Das Wohn- und Geschäftshaus «Schwarze Stege» liegt an der Mühlegasse 5, mitten im Zürcher Niederdorf. Die kräftig rote Fassade mit dem bunten Fries (Emil Morf, 1928) prägt das Bild an dieser Gasse. Das Haus war Standort des traditionsreichen Kinos Radium, das 1907 als eines der ersten in Zürich seinen Betrieb aufnahm.
Als das Kino im Jahre 2008 geschlossen wurde, begann im darauffolgenden Jahr der tiefgreifende Umbau der Liegenschaft, begleitet von der Archäologie und Denkmalpflege der Stadt Zürich. 2010 wurde der Umbau erfolgreich abgeschlossen. Im ersten bis dritten Obergeschoss beider Hausteile liegen gediegene Wohnräume - mit Blick auf Mühlegasse und Limmat.

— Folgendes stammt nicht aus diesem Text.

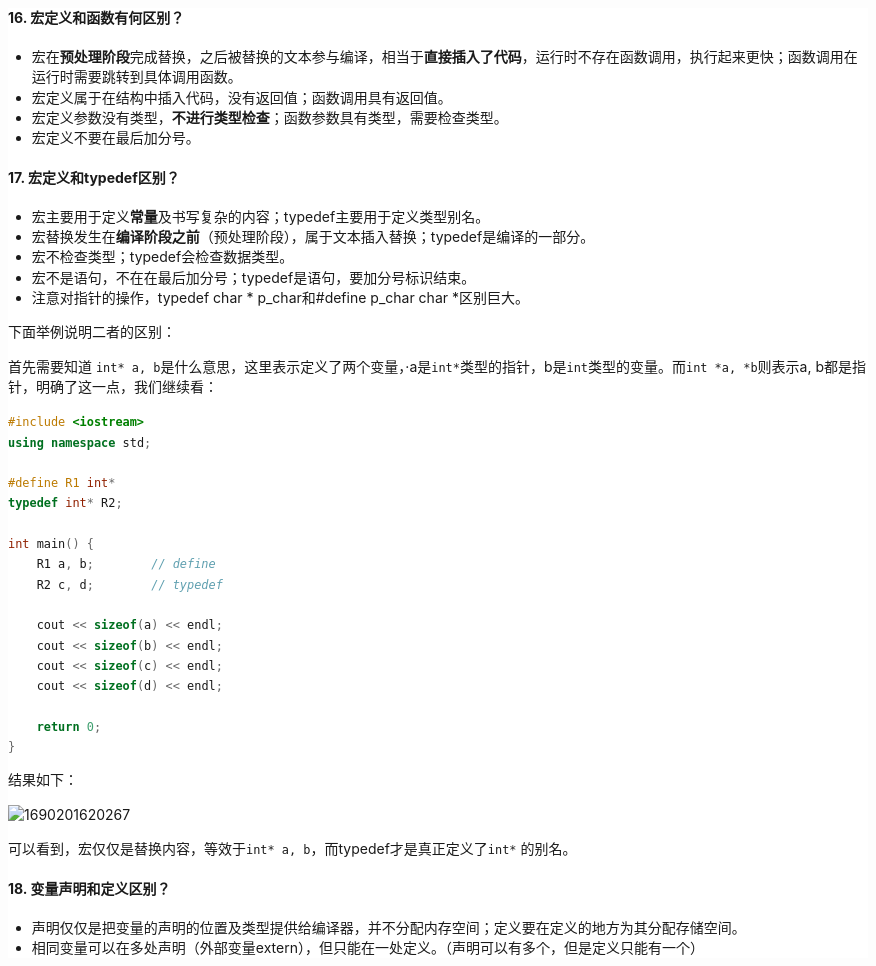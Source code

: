 

#### 16. 宏定义和函数有何区别？

- 宏在**预处理阶段**完成替换，之后被替换的文本参与编译，相当于**直接插入了代码**，运行时不存在函数调用，执行起来更快；函数调用在运行时需要跳转到具体调用函数。
- 宏定义属于在结构中插入代码，没有返回值；函数调用具有返回值。
- 宏定义参数没有类型，**不进行类型检查**；函数参数具有类型，需要检查类型。
- 宏定义不要在最后加分号。



#### 17. 宏定义和typedef区别？

- 宏主要用于定义**常量**及书写复杂的内容；typedef主要用于定义类型别名。
- 宏替换发生在**编译阶段之前**（预处理阶段），属于文本插入替换；typedef是编译的一部分。
- 宏不检查类型；typedef会检查数据类型。
- 宏不是语句，不在在最后加分号；typedef是语句，要加分号标识结束。
- 注意对指针的操作，typedef char * p_char和#define p_char char *区别巨大。

下面举例说明二者的区别：

首先需要知道 `int* a, b`是什么意思，这里表示定义了两个变量，·a是`int*`类型的指针，b是`int`类型的变量。而`int *a, *b`则表示a, b都是指针，明确了这一点，我们继续看：

```c++
#include <iostream>
using namespace std;

#define R1 int*
typedef int* R2;

int main() {
    R1 a, b;		// define
    R2 c, d;		// typedef

    cout << sizeof(a) << endl;
    cout << sizeof(b) << endl;
    cout << sizeof(c) << endl;
    cout << sizeof(d) << endl;

    return 0;
}
```

结果如下：

![1690201620267](C:\Users\Administrator\AppData\Roaming\Typora\typora-user-images\1690201620267.png)

可以看到，宏仅仅是替换内容，等效于`int* a, b`，而typedef才是真正定义了`int*` 的别名。



#### 18. 变量声明和定义区别？

- 声明仅仅是把变量的声明的位置及类型提供给编译器，并不分配内存空间；定义要在定义的地方为其分配存储空间。
- 相同变量可以在多处声明（外部变量extern），但只能在一处定义。（声明可以有多个，但是定义只能有一个）


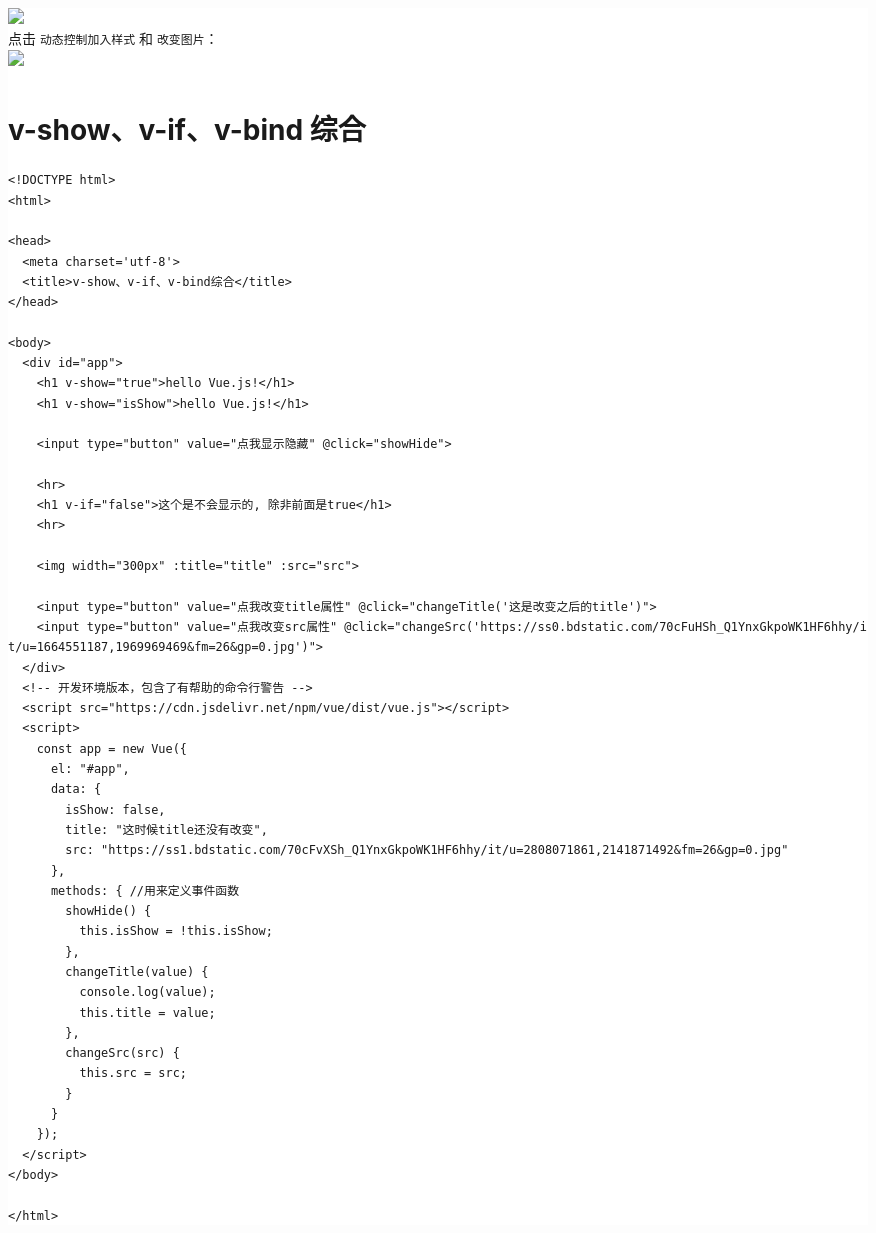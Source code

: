 ![](https://img-blog.csdnimg.cn/20200511005326993.png?x-oss-process=image/watermark,type_ZmFuZ3poZW5naGVpdGk,shadow_10,text_aHR0cHM6Ly9ibG9nLmNzZG4ubmV0L3dlaXhpbl80MzczNDA5NQ==,size_16,color_FFFFFF,t_70)  
点击 `动态控制加入样式` 和 `改变图片`：  
![](https://img-blog.csdnimg.cn/20200511005355241.png?x-oss-process=image/watermark,type_ZmFuZ3poZW5naGVpdGk,shadow_10,text_aHR0cHM6Ly9ibG9nLmNzZG4ubmV0L3dlaXhpbl80MzczNDA5NQ==,size_16,color_FFFFFF,t_70)

v-show、v-if、v-bind 综合
=====================

```
<!DOCTYPE html>
<html>

<head>
  <meta charset='utf-8'>
  <title>v-show、v-if、v-bind综合</title>
</head>

<body>
  <div id="app">
    <h1 v-show="true">hello Vue.js!</h1>
    <h1 v-show="isShow">hello Vue.js!</h1>

    <input type="button" value="点我显示隐藏" @click="showHide">

    <hr>
    <h1 v-if="false">这个是不会显示的, 除非前面是true</h1>
    <hr>

    <img width="300px" :title="title" :src="src">

    <input type="button" value="点我改变title属性" @click="changeTitle('这是改变之后的title')">
    <input type="button" value="点我改变src属性" @click="changeSrc('https://ss0.bdstatic.com/70cFuHSh_Q1YnxGkpoWK1HF6hhy/it/u=1664551187,1969969469&fm=26&gp=0.jpg')">
  </div>
  <!-- 开发环境版本，包含了有帮助的命令行警告 -->
  <script src="https://cdn.jsdelivr.net/npm/vue/dist/vue.js"></script>
  <script>
    const app = new Vue({
      el: "#app",
      data: {
        isShow: false,
        title: "这时候title还没有改变",
        src: "https://ss1.bdstatic.com/70cFvXSh_Q1YnxGkpoWK1HF6hhy/it/u=2808071861,2141871492&fm=26&gp=0.jpg"
      },
      methods: { //用来定义事件函数
        showHide() {
          this.isShow = !this.isShow;
        },
        changeTitle(value) {
          console.log(value);
          this.title = value;
        },
        changeSrc(src) {
          this.src = src;
        }
      }
    });
  </script>
</body>

</html>
```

Manch Überraschendes zeigte sich unter der vertrauten Hülle. Ein Team der Stadtarchäologie legte bei der Ausgrabung im Erdgeschoss die Reste von älteren Bauten aus dem Mittelalter frei. Einfache Steinmauern, Lehm- und Holzböden, Fachwerkwände auf Schwellbalken und Feuerstellen, aus dem zehnten bis zwölften Jahrhundert, konnten auf relativ grosser Fläche dokumentiert werden. Weiter wurden eine verborgene Kassettendecke aus dem Barock sowie Plakate aus der Frühzeit der Zürcher «Kinematographie» entdeckt. Die Fundumstände lassen vermuten, dass die Plakate in der Holzvertäfelung über dem Dachvorsprung versteckt wurden. Der Grund dafür bleibt rätselhaft.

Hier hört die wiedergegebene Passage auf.